Requirement. How many lines in the entries below contain "Guarantees"? Answer with the number only.

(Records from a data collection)
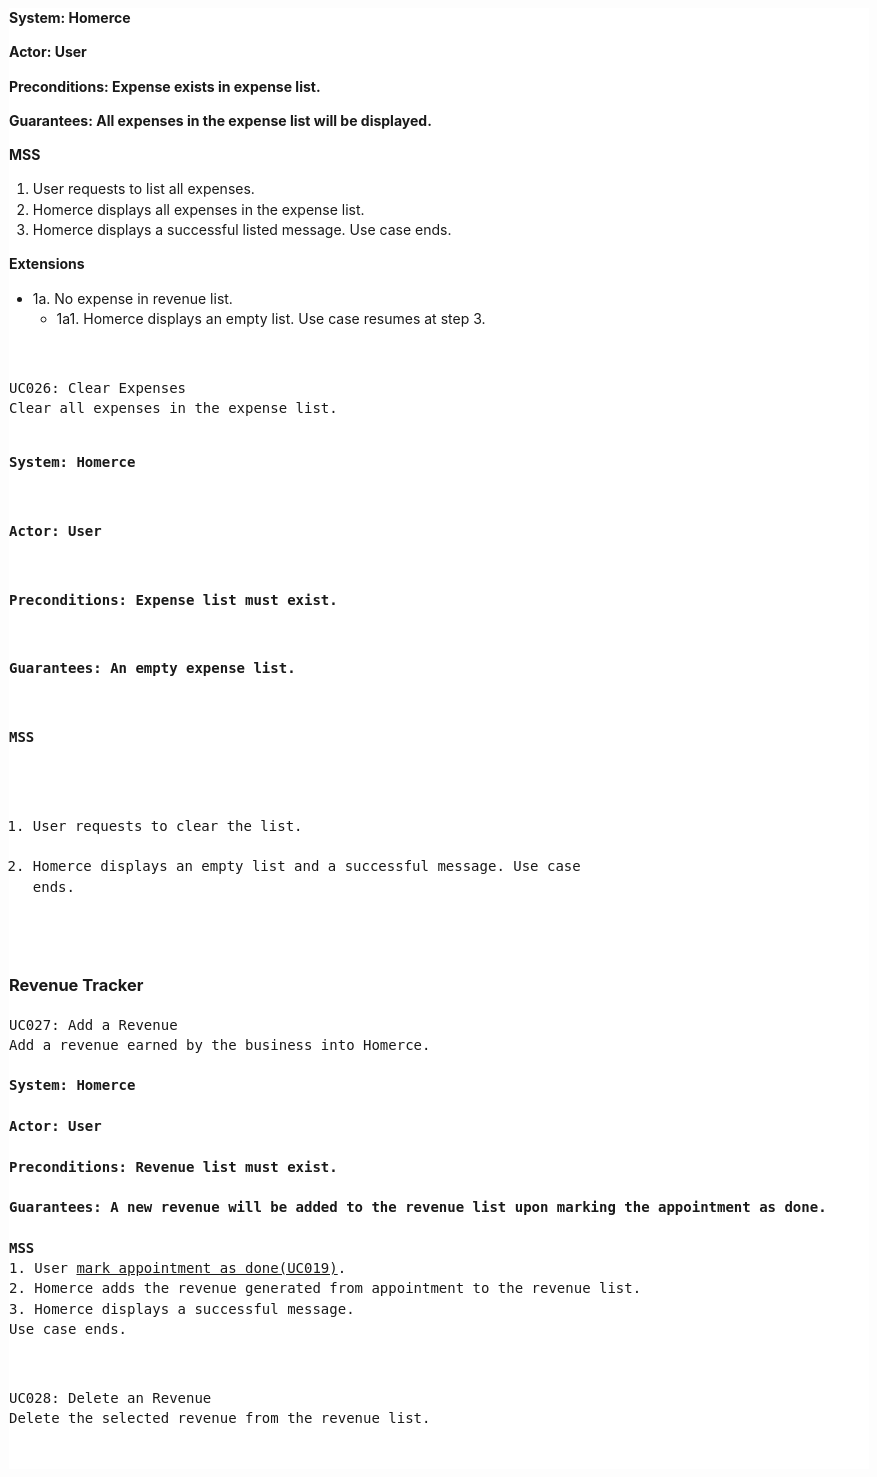 <b>System: Homerce</b>

<b>Actor: User</b>

<b>Preconditions: Expense exists in expense list.</b>

<b>Guarantees: All expenses in the expense list will be displayed.</b>

<b>MSS</b>
1. User requests to list all expenses.
2. Homerce displays all expenses in the expense list.
3. Homerce displays a successful listed message.
Use case ends.

<b>Extensions</b>
* 1a. No expense in revenue list.
  * 1a1. Homerce displays an empty list.
  Use case resumes at step 3.
</pre>
<br>
<pre>
UC026: Clear Expenses
Clear all expenses in the expense list.

<b>System: Homerce</b>

<b>Actor: User</b>

<b>Preconditions: Expense list must exist.</b>

<b>Guarantees: An empty expense list.</b>

<b>MSS</b>
1. User requests to clear the list.
2. Homerce displays an empty list and a successful message.
Use case ends.
</pre>

### Revenue Tracker

<pre>
UC027: Add a Revenue
Add a revenue earned by the business into Homerce.

<b>System: Homerce</b>

<b>Actor: User</b>

<b>Preconditions: Revenue list must exist.</b>

<b>Guarantees: A new revenue will be added to the revenue list upon marking the appointment as done.</b>

<b>MSS</b>
1. User <ins>mark appointment as done(UC019)</ins>.
2. Homerce adds the revenue generated from appointment to the revenue list.
3. Homerce displays a successful message.
Use case ends.
</pre>
<br>
<pre>
UC028: Delete an Revenue
Delete the selected revenue from the revenue list.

Finished task. 3